But it isn’t widely supported today, most importantly Linux doesn’t support it.
Someone submitted a patch to add it to Linux in 2011,
but it seems there wasn’t much appetite for it, and someone else made another attempt in 2020,
but it encountered some strong opposition, which is a shame, because it would be tremendously useful.
Instead, what most code that wants to be fork-safe does, it either trying to detect a fork happened by continuously checking the current process ID:
def query
if Process.pid != @old_pid
@connection.close
@connection = nil
@old_pid = Process.pid
end
@connection ||= connect
@connection.query
end
Or alternatively rely on some at_fork
callback, in C land usually it is pthread_atfork
,
and since Ruby since 3.1, you can decorate Process._fork
(note the _
):
module MyLibraryAtFork
def _fork
pid = super
if pid == 0
# in child
else
# in parent
MyLibrary.close_all_ios
end
pid
end
end
Process.singleton_class.prepend(MyLibraryAtFork)
Since fork(2)
is quite ubiquitous in Ruby, many popular libraries that deal with sockets, such as Active Record, or
the redis
gem, do their best to take care of this transparently, so you don’t have to think about it.

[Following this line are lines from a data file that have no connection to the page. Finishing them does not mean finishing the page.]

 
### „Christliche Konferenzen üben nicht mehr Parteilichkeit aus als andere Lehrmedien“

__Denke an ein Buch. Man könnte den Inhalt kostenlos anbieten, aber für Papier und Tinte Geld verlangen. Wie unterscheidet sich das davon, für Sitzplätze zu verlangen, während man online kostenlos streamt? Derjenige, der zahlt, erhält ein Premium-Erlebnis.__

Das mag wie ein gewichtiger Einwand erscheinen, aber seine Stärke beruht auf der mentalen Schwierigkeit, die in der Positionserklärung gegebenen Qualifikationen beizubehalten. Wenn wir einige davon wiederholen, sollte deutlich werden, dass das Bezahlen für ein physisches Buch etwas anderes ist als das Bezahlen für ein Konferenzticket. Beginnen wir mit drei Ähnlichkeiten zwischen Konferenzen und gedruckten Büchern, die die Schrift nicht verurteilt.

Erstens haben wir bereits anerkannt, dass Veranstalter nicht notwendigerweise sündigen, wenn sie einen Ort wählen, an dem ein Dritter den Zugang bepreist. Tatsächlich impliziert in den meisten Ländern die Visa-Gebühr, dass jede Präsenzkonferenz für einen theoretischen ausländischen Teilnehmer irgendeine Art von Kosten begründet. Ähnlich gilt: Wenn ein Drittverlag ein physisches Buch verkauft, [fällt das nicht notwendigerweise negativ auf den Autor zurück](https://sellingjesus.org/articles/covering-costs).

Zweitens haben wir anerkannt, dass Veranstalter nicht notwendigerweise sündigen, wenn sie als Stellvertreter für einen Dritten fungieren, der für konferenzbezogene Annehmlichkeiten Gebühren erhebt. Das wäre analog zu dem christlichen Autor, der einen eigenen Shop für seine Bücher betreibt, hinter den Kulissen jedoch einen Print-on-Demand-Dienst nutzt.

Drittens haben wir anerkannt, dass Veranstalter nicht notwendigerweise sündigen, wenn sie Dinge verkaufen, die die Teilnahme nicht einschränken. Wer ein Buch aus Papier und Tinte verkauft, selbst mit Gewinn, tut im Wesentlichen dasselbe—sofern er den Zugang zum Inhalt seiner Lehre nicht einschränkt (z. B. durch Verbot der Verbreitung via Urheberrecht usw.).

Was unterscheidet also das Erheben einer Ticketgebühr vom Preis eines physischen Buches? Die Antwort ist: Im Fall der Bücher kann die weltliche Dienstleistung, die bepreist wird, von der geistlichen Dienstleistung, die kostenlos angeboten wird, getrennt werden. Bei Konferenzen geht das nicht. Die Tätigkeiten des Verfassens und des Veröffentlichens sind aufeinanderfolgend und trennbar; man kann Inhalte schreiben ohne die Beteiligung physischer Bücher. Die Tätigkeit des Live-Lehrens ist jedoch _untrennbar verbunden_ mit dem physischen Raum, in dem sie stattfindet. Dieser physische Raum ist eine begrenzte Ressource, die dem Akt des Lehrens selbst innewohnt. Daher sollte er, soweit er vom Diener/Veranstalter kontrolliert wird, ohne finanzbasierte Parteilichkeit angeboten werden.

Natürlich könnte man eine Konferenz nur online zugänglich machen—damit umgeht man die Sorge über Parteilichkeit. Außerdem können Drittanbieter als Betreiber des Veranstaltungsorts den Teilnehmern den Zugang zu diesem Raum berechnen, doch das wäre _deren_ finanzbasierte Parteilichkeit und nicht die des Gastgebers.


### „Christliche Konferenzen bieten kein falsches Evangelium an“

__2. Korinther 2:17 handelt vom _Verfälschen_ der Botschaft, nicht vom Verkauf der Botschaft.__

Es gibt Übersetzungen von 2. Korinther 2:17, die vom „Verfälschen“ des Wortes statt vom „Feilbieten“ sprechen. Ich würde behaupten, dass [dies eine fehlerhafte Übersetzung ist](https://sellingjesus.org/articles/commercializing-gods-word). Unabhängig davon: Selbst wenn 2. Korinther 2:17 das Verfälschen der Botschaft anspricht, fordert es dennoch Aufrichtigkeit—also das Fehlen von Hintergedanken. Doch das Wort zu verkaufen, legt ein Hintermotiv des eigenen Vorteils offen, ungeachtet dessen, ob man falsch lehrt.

Hence in most Ruby programs it just works.
But with native languages, it can be quite tedious and that’s one of the reasons why many people absolutely hate fork(2)
.
Any code that makes use of files or sockets might be utterly broken after fork(2)
has been called, unless special attention
was paid to fork safety, which is rarely the case.
Some of Your Threads May Die
Going back to our small echo server, you may wonder why one would use fork(2)
instead of a thread here.
Again, I wasn’t there at the time, but my understanding is that threads became a thing much later (late eighties?),
and even once they existed, they took quite a while to be standardized and ironed out, hence usable across platforms.
There is also probably an argument that multi-processing with fork(2)
is easier to reason about. Each process has its
own memory space, so you don’t have to concern yourself as much with race conditions and other thread pitfalls, so I can
see why even when threads became an option, some may have preferred to stick with fork(2)
.
But since threads became a thing long after fork(2)
, it seems that the people in charge of implementing and
standardizing them ran into a bit of a pickle, and didn’t find a way to make them both play well together.
Here’s what the POSIX standard fork entry says about that:
A process shall be created with a single thread. If a multi-threaded process calls fork(), the new process shall contain a replica of the calling thread and its entire address space, possibly including the states of mutexes and other resources. Consequently, to avoid errors, the child process may only execute async-signal-safe operations until such time as one of the exec functions is called.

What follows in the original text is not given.